- [Task instructions]: Quote every line below exactly and skip any picture.

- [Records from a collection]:
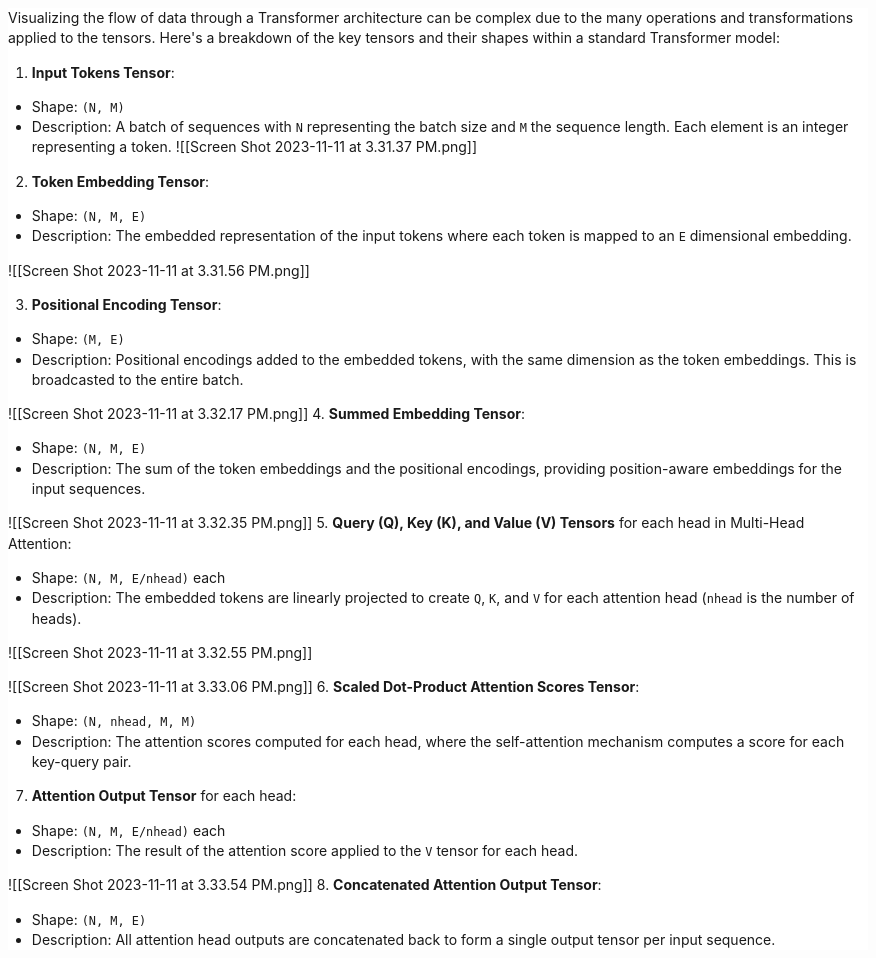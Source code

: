 Visualizing the flow of data through a Transformer architecture can be complex due to the many operations and transformations applied to the tensors. Here's a breakdown of the key tensors and their shapes within a standard Transformer model:

1. **Input Tokens Tensor**:
- Shape: `(N, M)`
- Description: A batch of sequences with `N` representing the batch size and `M` the sequence length. Each element is an integer representing a token.
![[Screen Shot 2023-11-11 at 3.31.37 PM.png]]


2. **Token Embedding Tensor**:
- Shape: `(N, M, E)`
- Description: The embedded representation of the input tokens where each token is mapped to an `E` dimensional embedding.

![[Screen Shot 2023-11-11 at 3.31.56 PM.png]]

3. **Positional Encoding Tensor**:
- Shape: `(M, E)`
- Description: Positional encodings added to the embedded tokens, with the same dimension as the token embeddings. This is broadcasted to the entire batch.

![[Screen Shot 2023-11-11 at 3.32.17 PM.png]]
4. **Summed Embedding Tensor**:
- Shape: `(N, M, E)`
- Description: The sum of the token embeddings and the positional encodings, providing position-aware embeddings for the input sequences.

![[Screen Shot 2023-11-11 at 3.32.35 PM.png]]
5. **Query (Q), Key (K), and Value (V) Tensors** for each head in Multi-Head Attention:
- Shape: `(N, M, E/nhead)` each
- Description: The embedded tokens are linearly projected to create `Q`, `K`, and `V` for each attention head (`nhead` is the number of heads).

![[Screen Shot 2023-11-11 at 3.32.55 PM.png]]

![[Screen Shot 2023-11-11 at 3.33.06 PM.png]]
6. **Scaled Dot-Product Attention Scores Tensor**:
- Shape: `(N, nhead, M, M)`
- Description: The attention scores computed for each head, where the self-attention mechanism computes a score for each key-query pair.

7. **Attention Output Tensor** for each head:
- Shape: `(N, M, E/nhead)` each
- Description: The result of the attention score applied to the `V` tensor for each head.

![[Screen Shot 2023-11-11 at 3.33.54 PM.png]]
8. **Concatenated Attention Output Tensor**:
- Shape: `(N, M, E)`
- Description: All attention head outputs are concatenated back to form a single output tensor per input sequence.
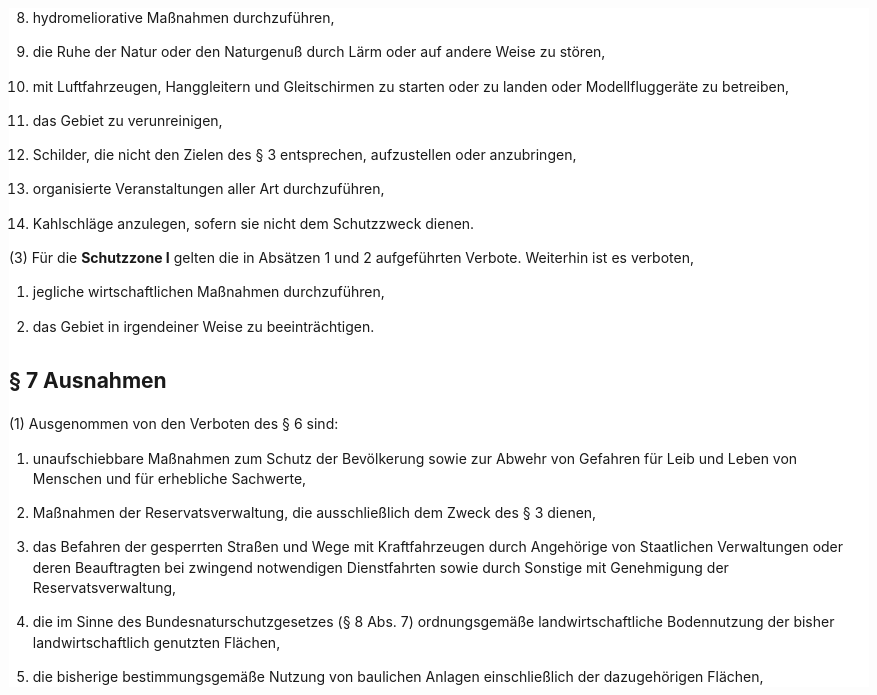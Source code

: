 
8.  hydromeliorative Maßnahmen durchzuführen,


9.  die Ruhe der Natur oder den Naturgenuß durch Lärm oder auf andere
    Weise zu stören,


10. mit Luftfahrzeugen, Hanggleitern und Gleitschirmen zu starten oder zu
    landen oder Modellfluggeräte zu betreiben,


11. das Gebiet zu verunreinigen,


12. Schilder, die nicht den Zielen des § 3 entsprechen, aufzustellen oder
    anzubringen,


13. organisierte Veranstaltungen aller Art durchzuführen,


14. Kahlschläge anzulegen, sofern sie nicht dem Schutzzweck dienen.




(3) Für die **Schutzzone I** gelten die in Absätzen 1 und 2
aufgeführten Verbote. Weiterhin ist es verboten,

1.  jegliche wirtschaftlichen Maßnahmen durchzuführen,


2.  das Gebiet in irgendeiner Weise zu beeinträchtigen.





## § 7 Ausnahmen

(1) Ausgenommen von den Verboten des § 6 sind:

1.  unaufschiebbare Maßnahmen zum Schutz der Bevölkerung sowie zur Abwehr
    von Gefahren für Leib und Leben von Menschen und für erhebliche
    Sachwerte,


2.  Maßnahmen der Reservatsverwaltung, die ausschließlich dem Zweck des §
    3 dienen,


3.  das Befahren der gesperrten Straßen und Wege mit Kraftfahrzeugen durch
    Angehörige von Staatlichen Verwaltungen oder deren Beauftragten bei
    zwingend notwendigen Dienstfahrten sowie durch Sonstige mit
    Genehmigung der Reservatsverwaltung,


4.  die im Sinne des Bundesnaturschutzgesetzes (§ 8 Abs. 7) ordnungsgemäße
    landwirtschaftliche Bodennutzung der bisher landwirtschaftlich
    genutzten Flächen,


5.  die bisherige bestimmungsgemäße Nutzung von baulichen Anlagen
    einschließlich der dazugehörigen Flächen,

- [Response]:
Source code

: Visualizing the flow of data through a Transformer architecture can be complex due to the many operations and transformations applied to the tensors. Here's a breakdown of the key tensors and their shapes within a standard Transformer model:

1. **Input Tokens Tensor**:
- Shape: `(N, M)`
- Description: A batch of sequences with `N` representing the batch size and `M` the sequence length. Each element is an integer representing a token.
![[Screen Shot 2023-11-11 at 3.31.37 PM.png]]


2. **Token Embedding Tensor**:
- Shape: `(N, M, E)`
- Description: The embedded representation of the input tokens where each token is mapped to an `E` dimensional embedding.

![[Screen Shot 2023-11-11 at 3.31.56 PM.png]]

3. **Positional Encoding Tensor**:
- Shape: `(M, E)`
- Description: Positional encodings added to the embedded tokens, with the same dimension as the token embeddings. This is broadcasted to the entire batch.

![[Screen Shot 2023-11-11 at 3.32.17 PM.png]]
4. **Summed Embedding Tensor**:
- Shape: `(N, M, E)`
- Description: The sum of the token embeddings and the positional encodings, providing position-aware embeddings for the input sequences.

![[Screen Shot 2023-11-11 at 3.32.35 PM.png]]
5. **Query (Q), Key (K), and Value (V) Tensors** for each head in Multi-Head Attention:
- Shape: `(N, M, E/nhead)` each
- Description: The embedded tokens are linearly projected to create `Q`, `K`, and `V` for each attention head (`nhead` is the number of heads).

![[Screen Shot 2023-11-11 at 3.32.55 PM.png]]

![[Screen Shot 2023-11-11 at 3.33.06 PM.png]]
6. **Scaled Dot-Product Attention Scores Tensor**:
- Shape: `(N, nhead, M, M)`
- Description: The attention scores computed for each head, where the self-attention mechanism computes a score for each key-query pair.

7. **Attention Output Tensor** for each head:
- Shape: `(N, M, E/nhead)` each
- Description: The result of the attention score applied to the `V` tensor for each head.

![[Screen Shot 2023-11-11 at 3.33.54 PM.png]]
8. **Concatenated Attention Output Tensor**:
- Shape: `(N, M, E)`
- Description: All attention head outputs are concatenated back to form a single output tensor per input sequence.
Source code

: 
8.  hydromeliorative Maßnahmen durchzuführen,


9.  die Ruhe der Natur oder den Naturgenuß durch Lärm oder auf andere
    Weise zu stören,


10. mit Luftfahrzeugen, Hanggleitern und Gleitschirmen zu starten oder zu
    landen oder Modellfluggeräte zu betreiben,


11. das Gebiet zu verunreinigen,


12. Schilder, die nicht den Zielen des § 3 entsprechen, aufzustellen oder
    anzubringen,


13. organisierte Veranstaltungen aller Art durchzuführen,


14. Kahlschläge anzulegen, sofern sie nicht dem Schutzzweck dienen.




(3) Für die **Schutzzone I** gelten die in Absätzen 1 und 2
aufgeführten Verbote. Weiterhin ist es verboten,

1.  jegliche wirtschaftlichen Maßnahmen durchzuführen,


2.  das Gebiet in irgendeiner Weise zu beeinträchtigen.





## § 7 Ausnahmen

(1) Ausgenommen von den Verboten des § 6 sind:

1.  unaufschiebbare Maßnahmen zum Schutz der Bevölkerung sowie zur Abwehr
    von Gefahren für Leib und Leben von Menschen und für erhebliche
    Sachwerte,


2.  Maßnahmen der Reservatsverwaltung, die ausschließlich dem Zweck des §
    3 dienen,


3.  das Befahren der gesperrten Straßen und Wege mit Kraftfahrzeugen durch
    Angehörige von Staatlichen Verwaltungen oder deren Beauftragten bei
    zwingend notwendigen Dienstfahrten sowie durch Sonstige mit
    Genehmigung der Reservatsverwaltung,


4.  die im Sinne des Bundesnaturschutzgesetzes (§ 8 Abs. 7) ordnungsgemäße
    landwirtschaftliche Bodennutzung der bisher landwirtschaftlich
    genutzten Flächen,


5.  die bisherige bestimmungsgemäße Nutzung von baulichen Anlagen
    einschließlich der dazugehörigen Flächen,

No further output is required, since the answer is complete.